What the exercise asks:
How many lines in the material below include the word "Tactical"? Give only the number.

Information shown:

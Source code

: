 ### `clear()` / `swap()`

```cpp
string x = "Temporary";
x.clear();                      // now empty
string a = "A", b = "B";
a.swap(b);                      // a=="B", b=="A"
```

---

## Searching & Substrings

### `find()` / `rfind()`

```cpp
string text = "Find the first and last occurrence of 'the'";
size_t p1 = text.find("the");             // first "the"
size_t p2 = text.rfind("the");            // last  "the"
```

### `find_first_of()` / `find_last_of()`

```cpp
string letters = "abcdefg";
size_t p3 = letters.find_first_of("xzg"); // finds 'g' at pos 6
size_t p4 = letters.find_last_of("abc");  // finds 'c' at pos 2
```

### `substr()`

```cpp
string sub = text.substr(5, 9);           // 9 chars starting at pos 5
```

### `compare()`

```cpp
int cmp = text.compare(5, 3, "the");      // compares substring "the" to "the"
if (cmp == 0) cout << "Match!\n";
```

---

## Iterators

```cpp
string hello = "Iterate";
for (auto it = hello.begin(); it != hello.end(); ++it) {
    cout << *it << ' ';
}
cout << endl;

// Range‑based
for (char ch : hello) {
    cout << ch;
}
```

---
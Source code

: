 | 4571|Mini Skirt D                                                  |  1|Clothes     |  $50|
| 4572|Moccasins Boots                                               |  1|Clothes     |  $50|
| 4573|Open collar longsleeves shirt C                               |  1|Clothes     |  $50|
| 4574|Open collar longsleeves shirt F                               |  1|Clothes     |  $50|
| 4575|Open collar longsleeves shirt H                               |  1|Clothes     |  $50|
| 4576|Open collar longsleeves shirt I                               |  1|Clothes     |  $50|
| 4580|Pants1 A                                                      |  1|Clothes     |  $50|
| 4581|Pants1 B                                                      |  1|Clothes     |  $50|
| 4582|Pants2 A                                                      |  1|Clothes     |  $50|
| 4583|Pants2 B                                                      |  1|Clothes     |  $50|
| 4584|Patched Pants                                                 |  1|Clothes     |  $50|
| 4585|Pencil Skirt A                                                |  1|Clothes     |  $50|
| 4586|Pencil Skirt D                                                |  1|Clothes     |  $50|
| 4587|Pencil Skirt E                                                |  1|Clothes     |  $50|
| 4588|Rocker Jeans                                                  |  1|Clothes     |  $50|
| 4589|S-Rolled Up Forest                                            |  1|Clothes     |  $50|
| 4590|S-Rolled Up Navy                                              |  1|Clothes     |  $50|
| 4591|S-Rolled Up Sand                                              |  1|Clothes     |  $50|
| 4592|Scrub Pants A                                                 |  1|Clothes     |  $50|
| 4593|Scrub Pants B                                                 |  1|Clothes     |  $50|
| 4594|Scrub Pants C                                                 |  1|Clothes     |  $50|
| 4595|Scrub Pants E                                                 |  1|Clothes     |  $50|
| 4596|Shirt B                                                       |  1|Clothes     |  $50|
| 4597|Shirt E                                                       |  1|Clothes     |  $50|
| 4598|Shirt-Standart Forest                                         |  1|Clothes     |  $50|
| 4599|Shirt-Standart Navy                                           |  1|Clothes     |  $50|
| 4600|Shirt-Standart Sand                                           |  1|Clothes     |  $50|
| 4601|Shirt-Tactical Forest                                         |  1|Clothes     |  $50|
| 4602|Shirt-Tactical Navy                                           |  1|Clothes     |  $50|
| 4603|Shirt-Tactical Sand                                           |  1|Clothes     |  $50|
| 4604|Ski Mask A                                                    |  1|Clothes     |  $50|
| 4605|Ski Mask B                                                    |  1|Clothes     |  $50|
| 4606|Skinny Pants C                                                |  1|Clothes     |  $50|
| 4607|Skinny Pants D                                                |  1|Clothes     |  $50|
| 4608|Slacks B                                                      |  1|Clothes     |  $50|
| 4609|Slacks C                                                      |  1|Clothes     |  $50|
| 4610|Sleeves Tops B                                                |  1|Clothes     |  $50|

Written response:
3